Si algo puedo atribuirle a Nueva York es su repentino ritual hacia  lo impredecible.  Nunca sabes en que momento se cruzan los juegos de la memoria con la  exigencia del tiempo. Todo esto viene a colación porque asistí  a un evento literario en el Instituto Cervantes y alguien preguntaba mi opinión sobre la obra de Miguel Ángel Soto Jiménez, escritor dominicano contemporáneo muy leído en su país: yo le respondí que había leído algunos de sus libros, y que por tanto no tenía suficientes argumentos para juzgar su obra completa. Es muy difícil conocer a un escritor por algunos de sus libros: los registros de la obra  se escapan a la memoria. Respondí a esa persona que personalmente conozco a Soto Jiménez,  si es que podemos decir que conocemos a alguien solo por haber compartido algún encuentro amistoso. Pero he hecho algo mejor: he leído sus libros.  No obstante,  tengo que saldar, en primer lugar,  con  aquella persona, una deuda por haberse interesado en un escritor dominicano.

Para mi sorpresa aquella  persona de ascendencia norteamericana que no menciono su nombre para obviar cualquier aire pretencioso, es estudioso de la enigmática personalidad del presidente Rafael Leonidas Trujillo Molina. Y que más que una casualidad, esa misma persona me dijo que entre los libros mas curiosos sobre el dictador dominicano es El Trujillicón, escrito con un epígrafe del escritor Antón Chevov: “La brevedad es hermana del talento”.          Ahora más que nunca entiendo por qué  Mario Vargas Llosa  no pudo escarparse a la seductora figura del dictador dominicano y escribió su  novela La fiesta del chivo. Y por ahí otros más esperan para ser hechizados por esos fantasmas con que el dictador dominicano aún hace danzar  a los escritores con los arpegios de la magia criolla.          A mi modesto entender, Soto Jiménez nos ha dado dos de las buenas obras que ha producido la literatura contemporánea dominicana: Los motivos del machete y El Trujillicón.

A largo de gran parte de su obra Soto Jiménez  apela a esos retazos de la historia nuestra donde resaltan nuestros intentos democráticos que  no son  más que  caída  misma del Jefe, escrita en el mármol eterno de la libertad. Como si el Satiricón y el Trujillicón son  alma  y  espíritu,   como templo seductor plasmado en una misma moneda.       No hay más que rehusar a la reticencia par darnos cuenta que Los motives del machete y el Trujillicón reflejan las dos hojas de una misma puerta: la dominicanidad.

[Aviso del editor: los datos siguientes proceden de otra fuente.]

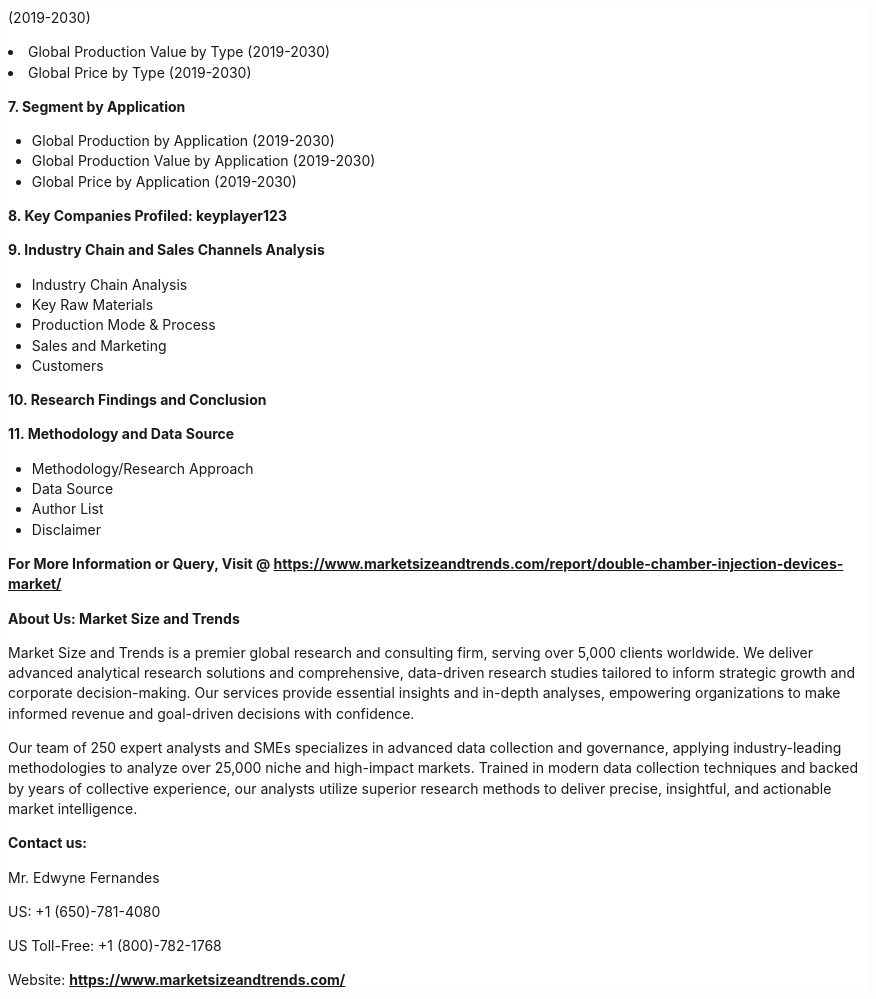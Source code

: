 (2019-2030)</li><li>Global Production Value by Type (2019-2030)</li><li>Global Price by Type (2019-2030)</li></ul><p><strong>7. Segment by Application</strong></p><ul><li>Global Production by Application (2019-2030)</li><li>Global Production Value by Application (2019-2030)</li><li>Global Price by Application (2019-2030)</li></ul><p><strong>8. Key Companies Profiled: keyplayer123</strong></p><p><strong>9. Industry Chain and Sales Channels Analysis</strong></p><ul><li>Industry Chain Analysis</li><li>Key Raw Materials</li><li>Production Mode &amp; Process</li><li>Sales and Marketing</li><li>Customers</li></ul><p><strong>10. Research Findings and Conclusion</strong></p><p><strong>11. Methodology and Data Source</strong></p><ul><li>Methodology/Research Approach</li><li>Data Source</li><li>Author List</li><li>Disclaimer</li></ul></p><p><strong>For More Information or Query, Visit @ <a href="https://www.marketsizeandtrends.com/report/double-chamber-injection-devices-market/">https://www.marketsizeandtrends.com/report/double-chamber-injection-devices-market/</a></strong></p><p><strong>About Us: Market Size and Trends</strong></p><p>Market Size and Trends is a premier global research and consulting firm, serving over 5,000 clients worldwide. We deliver advanced analytical research solutions and comprehensive, data-driven research studies tailored to inform strategic growth and corporate decision-making. Our services provide essential insights and in-depth analyses, empowering organizations to make informed revenue and goal-driven decisions with confidence.</p><p>Our team of 250 expert analysts and SMEs specializes in advanced data collection and governance, applying industry-leading methodologies to analyze over 25,000 niche and high-impact markets. Trained in modern data collection techniques and backed by years of collective experience, our analysts utilize superior research methods to deliver precise, insightful, and actionable market intelligence.</p><p><strong>Contact us:</strong></p><p>Mr. Edwyne Fernandes</p><p>US: +1 (650)-781-4080</p><p>US Toll-Free: +1 (800)-782-1768</p><p>Website: <strong><a href="https://www.marketsizeandtrends.com/">https://www.marketsizeandtrends.com/</a></strong></p>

Muy poco entendemos  a los escritores que leímos en nuestra juventud, a menos de haberlos leídos nuevamente en la época adulta. Confieso que retorné a tomar el aire que exhalan los místicos árboles del Kremlin para un  nuevo reencuentro con Alexander  Solzhenitsyn y su emblematica obra Archipiélago Gulag, escrita en un  cálculo  premeditado de más de trescientas páginas y  con que el escritor ruso  nos advierte a su manera de la existencia del Stalincón. Presiento que a la obra de Solzhenitsyn  y a le de Soto Jimenez las une y al mismo tiempo las separa un designio invisible de la historia.  Uno intenta hacer un vistoso funeral con las exequias del Kremlin y el otro por ahí nos advierte que la nación aún vive el frenesí de sus querellas ancestrales escritas en  el litoral de una historia de intentos, una historia efervescente  entre la maraña y las selvas recónditas de nuestros cromosomas.         A veces  creo que el autor estuvo oculto detrás de la puerta justo cuando el Tirano hacía gala de sus gestos, pero  más que todo cuando  el tiempo ya iniciaba su impostergable  epitafio.

Descarto que haya en nuestra  narrativa un recorrido tan  incisivo y condensado que haga una radiografía de aquel Trujillo tan adentrado en las fibras de la nación.  Más que sobornar nuestra conciencia, el Jefe hizo algo más a su estilo: no desestimó esfuerzos en  hacerse nuestro fantasma eterno. Con esta obra, Soto Jiménez se nos muestra con un alma olfativa que concibe nuestra realidad como un tejido de perfumes. Y algunos de esos perfumes resultan  aún muy trágicos a la sociedad dominicana. El autor  nos dibuja uno de los tantos tiranos  en su afán de decirnos que el pecado le otorgaba derecho a la vida eterna. Y no exagera el autor cuando invoca el Satiricón de Petronio  tan aquejado de aquellos prejuicios tan obedientes al mismo Trujillo   que hoy la nación remeda con aquel pasado trágico que resiste   las cenizas del olvido.  Es posible que Soto Jiménez envía a los fueros del mundo una cápsula del tirano de San Cristóbal o resalta  esas mismas exequias que Alexander Solzhenitsyn llamaría Stalincón.